Adnan Oktar'ın American Public TV röportajı - 1. Bölüm - (24 Aralık 2009)
ucgen

Adnan Oktar'ın American Public TV röportajı - 1. Bölüm - (24 Aralık 2009)

49336
SUNUCU: Haftalık programımız Bil Ahdan’a hoşgeldiniz. Bu program sizlere diğer İslami görüşü getiriyor. Biliyorsunuz programımız diğer İslami görüşleri ve dünyadaki Müslümanların hikayelerini sizlere taşıyor. Burada Türk aydın Sayın Adnan Oktar’ın misafiri olmaktan mutluyuz. Birçoğunuz dünya çapında ünlü olan Adnan Oktar’ı tanıyorsunuz. Bildiğiniz gibi kendisi güncel konularda çok fazla eser veren bir yazar. Bugün kendisi, vakfı, verdiği mesajlar ve son zamanlarda üzerinde durduğu konularla ile ilgili konuşacağız. Programımıza hoş geldiniz Sayın Oktar.

OKTAR BABUNA: Hoş geldiniz.   

ADNAN OKTAR: Sizler de hoş geldiniz, çok memnun olduk sizleri yeniden görmek bizi sevindirdi.

SUNUCU: Sizinle tekrar birlikte olduğumuz için teşekkür ederim. Geçen sene buradaydım, bayramdı biliyorsunuz, Kurban bayramı. Geçen sene de arife gecesi görüşmüştük.

ADNAN OKTAR: Evet, doğru, maşaAllah.

SUNUCU: Bu gece de Noel arifesi. Yarın Hristiyanlığın en kutlu günü. Hz. İsa’nın (a.s.) doğum günü kutlanacak.

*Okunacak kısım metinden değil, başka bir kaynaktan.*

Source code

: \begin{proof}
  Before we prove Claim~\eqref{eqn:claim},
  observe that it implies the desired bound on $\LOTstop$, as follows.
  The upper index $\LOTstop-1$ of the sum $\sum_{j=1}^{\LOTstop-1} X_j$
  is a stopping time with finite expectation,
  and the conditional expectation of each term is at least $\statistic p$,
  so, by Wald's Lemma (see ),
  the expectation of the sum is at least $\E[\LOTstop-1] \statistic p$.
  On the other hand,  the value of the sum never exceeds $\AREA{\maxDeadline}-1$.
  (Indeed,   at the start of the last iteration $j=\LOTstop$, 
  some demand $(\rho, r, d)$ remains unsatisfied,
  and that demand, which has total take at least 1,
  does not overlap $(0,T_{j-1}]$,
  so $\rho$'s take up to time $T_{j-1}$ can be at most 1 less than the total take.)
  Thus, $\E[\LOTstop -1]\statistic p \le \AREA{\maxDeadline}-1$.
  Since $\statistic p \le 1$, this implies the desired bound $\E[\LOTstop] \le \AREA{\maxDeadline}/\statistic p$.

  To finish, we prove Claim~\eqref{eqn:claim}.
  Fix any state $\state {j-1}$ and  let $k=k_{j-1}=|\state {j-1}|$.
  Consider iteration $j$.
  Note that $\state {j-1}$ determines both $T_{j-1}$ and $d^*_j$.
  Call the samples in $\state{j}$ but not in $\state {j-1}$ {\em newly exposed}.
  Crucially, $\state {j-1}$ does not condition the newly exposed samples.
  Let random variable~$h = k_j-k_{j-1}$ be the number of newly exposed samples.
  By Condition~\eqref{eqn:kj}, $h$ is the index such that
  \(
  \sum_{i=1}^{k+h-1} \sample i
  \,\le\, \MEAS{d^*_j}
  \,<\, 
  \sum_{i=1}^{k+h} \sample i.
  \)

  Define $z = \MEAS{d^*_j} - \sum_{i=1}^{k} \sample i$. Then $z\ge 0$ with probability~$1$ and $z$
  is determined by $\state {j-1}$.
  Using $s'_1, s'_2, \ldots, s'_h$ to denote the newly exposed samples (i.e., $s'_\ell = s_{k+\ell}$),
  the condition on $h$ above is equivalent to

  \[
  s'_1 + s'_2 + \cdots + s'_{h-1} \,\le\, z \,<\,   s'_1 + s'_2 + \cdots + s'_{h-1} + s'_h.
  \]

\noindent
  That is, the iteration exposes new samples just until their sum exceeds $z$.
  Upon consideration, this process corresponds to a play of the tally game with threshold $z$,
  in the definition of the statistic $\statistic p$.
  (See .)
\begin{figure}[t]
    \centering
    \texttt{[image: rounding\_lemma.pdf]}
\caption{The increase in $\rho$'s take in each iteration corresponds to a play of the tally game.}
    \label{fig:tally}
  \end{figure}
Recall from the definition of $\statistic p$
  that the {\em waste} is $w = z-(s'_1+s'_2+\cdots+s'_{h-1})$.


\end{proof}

Sanırım hep böyle önemli dini günlerde gelmem bir tevafuk.

ADNAN OKTAR: Hz.İsa, ben canımdan daha çok seviyorum Hz. İsa (a.s.)’yı. Onun gelişini de hasretle bekliyorum. Tabii ki onun doğduğu gün bizim için de çok güzel bir sevinç vesilesi, önemli bir olay. Ama Allah inşaAllah onu dünya gözüyle de görmeyi hepimize nasip eder.

SUNUCU: Bu harika. İki dinden, iki kutlu günden bahsetmişken; bugünlerde karşılaştığımız en büyük tehlike sizce nedir? Kültür çatışması mı, dinlerin çatışması mı? Zenginle fakirin yanyana olduğu şu ortamda insanlığın karşısındaki en büyük tehlike nedir?

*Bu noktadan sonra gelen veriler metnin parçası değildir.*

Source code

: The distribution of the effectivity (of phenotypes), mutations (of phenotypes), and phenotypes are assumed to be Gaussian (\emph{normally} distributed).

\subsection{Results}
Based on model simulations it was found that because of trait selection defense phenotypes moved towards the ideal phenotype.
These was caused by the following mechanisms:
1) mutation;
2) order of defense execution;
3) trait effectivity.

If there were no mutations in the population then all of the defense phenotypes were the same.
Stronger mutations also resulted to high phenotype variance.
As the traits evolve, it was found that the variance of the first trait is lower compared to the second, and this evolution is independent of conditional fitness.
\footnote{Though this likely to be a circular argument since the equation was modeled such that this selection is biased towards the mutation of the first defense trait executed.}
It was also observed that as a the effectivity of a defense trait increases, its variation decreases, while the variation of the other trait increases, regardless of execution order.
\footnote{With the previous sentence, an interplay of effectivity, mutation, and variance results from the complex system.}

ADNAN OKTAR: En önemli konu Hz. Mehdi (a.s)’nin zuhuru ve Hz. İsa Aleyhisselam’ın inişidir. Hz. İsa (a.s.)’ın inişine çok çok az kaldı, yani on, on beş yıl gibi bir şey kaldı, bu olağanüstü bir şeydir yani on beş yıl göz açıp kapayıncaya kadar geçer. Mehdi (a.s.) de zaten zuhur etti. Dolayısıyla insanlık artık bir barış, sevgi, kardeşlik, dostluk,huzur, neşe, saadet dönemine giriyor. Bu dünya tarihinin en büyük olayıdır, dünya tarihinde böyle bir olay hiç olmadı.

SUNUCU: Bazen çok genel bahsediyorsunuz konulardan, bazen de çok spesifik oluyorsunuz, mesela 10-15 yıl gibi ifadeleriniz var. Bu rakamlara nasıl varıyorsunuz, nereden çıkartıyorsunuz?

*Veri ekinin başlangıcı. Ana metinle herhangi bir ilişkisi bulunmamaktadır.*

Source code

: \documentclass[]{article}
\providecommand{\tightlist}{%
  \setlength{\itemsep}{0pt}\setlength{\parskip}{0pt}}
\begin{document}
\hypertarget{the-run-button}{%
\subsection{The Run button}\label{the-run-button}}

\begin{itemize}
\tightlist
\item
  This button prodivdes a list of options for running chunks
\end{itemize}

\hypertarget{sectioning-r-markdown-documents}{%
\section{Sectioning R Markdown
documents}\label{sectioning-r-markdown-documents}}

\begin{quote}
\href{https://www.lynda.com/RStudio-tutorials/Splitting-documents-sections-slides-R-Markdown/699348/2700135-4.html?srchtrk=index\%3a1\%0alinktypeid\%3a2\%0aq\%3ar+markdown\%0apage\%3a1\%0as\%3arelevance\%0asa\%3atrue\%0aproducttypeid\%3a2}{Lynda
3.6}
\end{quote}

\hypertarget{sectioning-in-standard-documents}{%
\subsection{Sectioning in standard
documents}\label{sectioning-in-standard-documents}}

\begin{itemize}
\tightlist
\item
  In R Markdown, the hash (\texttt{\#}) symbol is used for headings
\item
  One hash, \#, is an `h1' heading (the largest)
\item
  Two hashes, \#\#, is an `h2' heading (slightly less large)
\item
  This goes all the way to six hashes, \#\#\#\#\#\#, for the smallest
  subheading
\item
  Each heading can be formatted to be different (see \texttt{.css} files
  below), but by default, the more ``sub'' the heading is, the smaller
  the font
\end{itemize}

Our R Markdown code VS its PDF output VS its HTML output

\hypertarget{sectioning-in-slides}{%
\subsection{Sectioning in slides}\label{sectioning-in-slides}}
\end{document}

ADNAN OKTAR: Hadislerden, Peygamber Efendimiz (sav)’in hadislerinden, Ehl-i Sünnet kaynaklarından ve Şii kaynaklardan rahatça bu bilgilere ulaşmak mümkün oluyor.

SUNUCU: Batı medyasıyla konuştuğumuz zaman, batıdaki insanlara hitap ettiğinizde, İslami kaynakları kullanıyoruz ama onlar bunları bilmiyorlar, hatta bazıları inanmıyorlar bile. Onlara bu konuları nasıl anlatırsınız, nasıl ifade edersiniz?

ADNAN OKTAR: Benim internet sitesindeki gösterttiğim kaynaklar, güvenilir kaynaklar, ordan rahatça okuyabilirler. Ama mühim olan benim dediğim hadislerin meydana gelmiş olması, yani 1000 küsur yıllık hadis kitapları ama aynısıyla oluşmuş, yani inkar edilecek gibi değil. Onun için kaynakların netliğini de görüyoruz. Çünkü bunlar kütüphanelerde mevcut, devlet kütüphanelerinde mevcut, Süleymaniye kütüphanesinde veya diğer kütüphanelerde mevcut. Bağdat’taki kütüphanelerde mevcut yahut şahıslarda orjinal kitap olarak da mevcut. Dolayısıyla bir kaynak sorunu yok. Yani kaynaktan şüphe etme sorunu da olamaz.

SUNUCU: Amerika’da medyaya Sayın Oktar’la röportaj yapmaya gidiyorum dediğim zaman, genelde sizin hakkınızda öğrenmek istedikleri şey geçmişiniz oluyor. Sizin mesajlarınız Amerikan medyasında iyi anlatılmıyor. Avrupa’da durum nasıl bilmiyorum ama Amerikan medyasında genelde hafife alınıyor ve fazlaca basite indirgeniyor. Modern hayatta İslam’ın oynadığı rol konusunda anlattıklarınızı net bir şekilde anladıklarını sanmıyorum. Bu röportaj sayesinde 21. yüzyılda Batının başa çıkmaya çalıştığı terörizm, fakirlik, kadınları ilgilendiren konular, çocukların taciz edilmesi gibi güncel konularda İslam’ın bakış açısını anlatmanızı rica edeceğim. İslam bu modern konuların çözülmesine yardımcı olabilir mi ve nasıl?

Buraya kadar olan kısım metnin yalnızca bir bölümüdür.